- _EXERCISE DIRECTIONS_
An exact copy of all the data, minus the images, is required.

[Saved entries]

------------------------------------------------

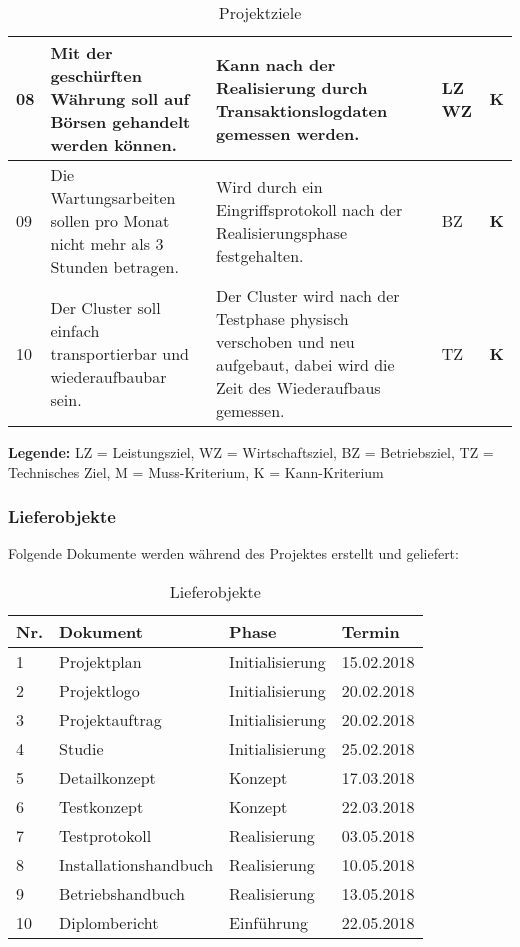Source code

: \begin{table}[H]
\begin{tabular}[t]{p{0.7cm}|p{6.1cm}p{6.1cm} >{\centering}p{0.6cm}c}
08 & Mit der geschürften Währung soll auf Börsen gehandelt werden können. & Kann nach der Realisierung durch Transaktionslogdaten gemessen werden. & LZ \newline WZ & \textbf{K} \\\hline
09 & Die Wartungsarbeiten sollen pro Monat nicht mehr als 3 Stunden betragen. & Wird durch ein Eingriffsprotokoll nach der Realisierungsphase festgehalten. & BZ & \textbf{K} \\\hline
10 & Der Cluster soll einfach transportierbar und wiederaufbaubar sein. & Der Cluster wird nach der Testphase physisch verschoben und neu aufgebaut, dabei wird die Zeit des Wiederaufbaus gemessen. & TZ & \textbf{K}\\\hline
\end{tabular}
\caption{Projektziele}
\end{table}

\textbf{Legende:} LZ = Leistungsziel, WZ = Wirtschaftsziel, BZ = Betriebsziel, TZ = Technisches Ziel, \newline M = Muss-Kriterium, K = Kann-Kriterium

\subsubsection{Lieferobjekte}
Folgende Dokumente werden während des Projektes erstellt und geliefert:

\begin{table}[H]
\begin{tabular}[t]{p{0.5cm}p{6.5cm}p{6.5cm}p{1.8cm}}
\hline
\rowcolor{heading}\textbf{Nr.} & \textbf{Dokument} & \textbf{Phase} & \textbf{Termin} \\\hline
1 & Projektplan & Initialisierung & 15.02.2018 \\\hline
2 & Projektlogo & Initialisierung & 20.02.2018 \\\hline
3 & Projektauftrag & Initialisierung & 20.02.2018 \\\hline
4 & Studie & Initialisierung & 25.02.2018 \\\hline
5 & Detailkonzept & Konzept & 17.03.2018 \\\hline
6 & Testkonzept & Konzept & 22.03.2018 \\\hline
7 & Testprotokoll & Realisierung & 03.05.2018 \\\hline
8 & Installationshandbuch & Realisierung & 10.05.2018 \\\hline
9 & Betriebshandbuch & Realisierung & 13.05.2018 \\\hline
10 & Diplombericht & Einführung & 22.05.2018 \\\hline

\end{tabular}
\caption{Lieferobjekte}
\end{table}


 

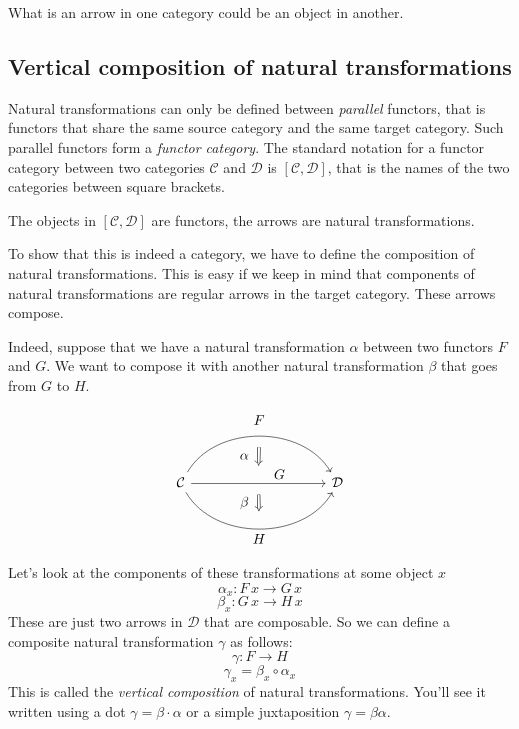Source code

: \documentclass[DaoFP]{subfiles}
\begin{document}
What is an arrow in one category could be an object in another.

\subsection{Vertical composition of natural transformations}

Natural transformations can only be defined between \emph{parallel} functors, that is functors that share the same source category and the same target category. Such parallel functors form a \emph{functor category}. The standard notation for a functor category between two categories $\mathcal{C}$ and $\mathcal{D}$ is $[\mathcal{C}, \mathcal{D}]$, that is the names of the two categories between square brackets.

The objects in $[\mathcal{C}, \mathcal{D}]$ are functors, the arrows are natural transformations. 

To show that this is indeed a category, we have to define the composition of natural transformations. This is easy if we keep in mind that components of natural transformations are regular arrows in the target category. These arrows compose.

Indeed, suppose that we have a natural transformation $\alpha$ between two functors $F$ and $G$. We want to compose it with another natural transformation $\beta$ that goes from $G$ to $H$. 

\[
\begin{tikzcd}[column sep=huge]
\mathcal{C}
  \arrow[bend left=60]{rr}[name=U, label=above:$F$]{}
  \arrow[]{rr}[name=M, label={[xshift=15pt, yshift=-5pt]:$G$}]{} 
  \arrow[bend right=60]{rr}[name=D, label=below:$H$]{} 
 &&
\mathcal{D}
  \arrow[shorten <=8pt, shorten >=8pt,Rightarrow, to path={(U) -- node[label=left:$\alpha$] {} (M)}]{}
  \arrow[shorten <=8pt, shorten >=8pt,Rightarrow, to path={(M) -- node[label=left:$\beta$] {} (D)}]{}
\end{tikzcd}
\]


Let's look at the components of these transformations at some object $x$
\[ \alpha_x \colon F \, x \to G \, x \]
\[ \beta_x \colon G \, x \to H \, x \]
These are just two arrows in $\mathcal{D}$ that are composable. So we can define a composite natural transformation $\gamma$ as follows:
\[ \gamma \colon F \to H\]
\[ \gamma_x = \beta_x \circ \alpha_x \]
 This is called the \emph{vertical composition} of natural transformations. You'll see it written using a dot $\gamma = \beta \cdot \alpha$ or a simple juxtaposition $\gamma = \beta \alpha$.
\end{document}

------------------------------------------------

- _WRITTEN ANSWER_
Source code

: \begin{table}[H]
\begin{tabular}[t]{p{0.7cm}|p{6.1cm}p{6.1cm} >{\centering}p{0.6cm}c}
08 & Mit der geschürften Währung soll auf Börsen gehandelt werden können. & Kann nach der Realisierung durch Transaktionslogdaten gemessen werden. & LZ \newline WZ & \textbf{K} \\\hline
09 & Die Wartungsarbeiten sollen pro Monat nicht mehr als 3 Stunden betragen. & Wird durch ein Eingriffsprotokoll nach der Realisierungsphase festgehalten. & BZ & \textbf{K} \\\hline
10 & Der Cluster soll einfach transportierbar und wiederaufbaubar sein. & Der Cluster wird nach der Testphase physisch verschoben und neu aufgebaut, dabei wird die Zeit des Wiederaufbaus gemessen. & TZ & \textbf{K}\\\hline
\end{tabular}
\caption{Projektziele}
\end{table}

\textbf{Legende:} LZ = Leistungsziel, WZ = Wirtschaftsziel, BZ = Betriebsziel, TZ = Technisches Ziel, \newline M = Muss-Kriterium, K = Kann-Kriterium

\subsubsection{Lieferobjekte}
Folgende Dokumente werden während des Projektes erstellt und geliefert:

\begin{table}[H]
\begin{tabular}[t]{p{0.5cm}p{6.5cm}p{6.5cm}p{1.8cm}}
\hline
\rowcolor{heading}\textbf{Nr.} & \textbf{Dokument} & \textbf{Phase} & \textbf{Termin} \\\hline
1 & Projektplan & Initialisierung & 15.02.2018 \\\hline
2 & Projektlogo & Initialisierung & 20.02.2018 \\\hline
3 & Projektauftrag & Initialisierung & 20.02.2018 \\\hline
4 & Studie & Initialisierung & 25.02.2018 \\\hline
5 & Detailkonzept & Konzept & 17.03.2018 \\\hline
6 & Testkonzept & Konzept & 22.03.2018 \\\hline
7 & Testprotokoll & Realisierung & 03.05.2018 \\\hline
8 & Installationshandbuch & Realisierung & 10.05.2018 \\\hline
9 & Betriebshandbuch & Realisierung & 13.05.2018 \\\hline
10 & Diplombericht & Einführung & 22.05.2018 \\\hline

\end{tabular}
\caption{Lieferobjekte}
\end{table}


 

Source code

: \documentclass[DaoFP]{subfiles}
\begin{document}
What is an arrow in one category could be an object in another.

\subsection{Vertical composition of natural transformations}

Natural transformations can only be defined between \emph{parallel} functors, that is functors that share the same source category and the same target category. Such parallel functors form a \emph{functor category}. The standard notation for a functor category between two categories $\mathcal{C}$ and $\mathcal{D}$ is $[\mathcal{C}, \mathcal{D}]$, that is the names of the two categories between square brackets.

The objects in $[\mathcal{C}, \mathcal{D}]$ are functors, the arrows are natural transformations. 

To show that this is indeed a category, we have to define the composition of natural transformations. This is easy if we keep in mind that components of natural transformations are regular arrows in the target category. These arrows compose.

Indeed, suppose that we have a natural transformation $\alpha$ between two functors $F$ and $G$. We want to compose it with another natural transformation $\beta$ that goes from $G$ to $H$. 

\[
\begin{tikzcd}[column sep=huge]
\mathcal{C}
  \arrow[bend left=60]{rr}[name=U, label=above:$F$]{}
  \arrow[]{rr}[name=M, label={[xshift=15pt, yshift=-5pt]:$G$}]{} 
  \arrow[bend right=60]{rr}[name=D, label=below:$H$]{} 
 &&
\mathcal{D}
  \arrow[shorten <=8pt, shorten >=8pt,Rightarrow, to path={(U) -- node[label=left:$\alpha$] {} (M)}]{}
  \arrow[shorten <=8pt, shorten >=8pt,Rightarrow, to path={(M) -- node[label=left:$\beta$] {} (D)}]{}
\end{tikzcd}
\]


Let's look at the components of these transformations at some object $x$
\[ \alpha_x \colon F \, x \to G \, x \]
\[ \beta_x \colon G \, x \to H \, x \]
These are just two arrows in $\mathcal{D}$ that are composable. So we can define a composite natural transformation $\gamma$ as follows:
\[ \gamma \colon F \to H\]
\[ \gamma_x = \beta_x \circ \alpha_x \]
 This is called the \emph{vertical composition} of natural transformations. You'll see it written using a dot $\gamma = \beta \cdot \alpha$ or a simple juxtaposition $\gamma = \beta \alpha$.
\end{document}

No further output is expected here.